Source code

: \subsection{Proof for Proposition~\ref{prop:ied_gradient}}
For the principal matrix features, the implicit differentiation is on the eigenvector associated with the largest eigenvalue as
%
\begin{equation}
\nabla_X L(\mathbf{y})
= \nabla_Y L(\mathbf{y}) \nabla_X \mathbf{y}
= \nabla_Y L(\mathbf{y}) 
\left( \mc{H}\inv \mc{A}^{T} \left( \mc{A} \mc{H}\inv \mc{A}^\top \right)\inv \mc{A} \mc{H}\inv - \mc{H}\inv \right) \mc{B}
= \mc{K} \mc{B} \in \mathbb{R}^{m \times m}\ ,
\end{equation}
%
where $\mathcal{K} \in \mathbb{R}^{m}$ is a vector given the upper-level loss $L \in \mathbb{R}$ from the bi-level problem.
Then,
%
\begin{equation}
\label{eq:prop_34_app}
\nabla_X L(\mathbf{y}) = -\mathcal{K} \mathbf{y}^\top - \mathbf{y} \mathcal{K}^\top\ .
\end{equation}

_Task item_. Apply a filter for "mathbb" to the entries and show each line that passes.

_Finished task_.
= \mc{K} \mc{B} \in \mathbb{R}^{m \times m}\ ,
where $\mathcal{K} \in \mathbb{R}^{m}$ is a vector given the upper-level loss $L \in \mathbb{R}$ from the bi-level problem.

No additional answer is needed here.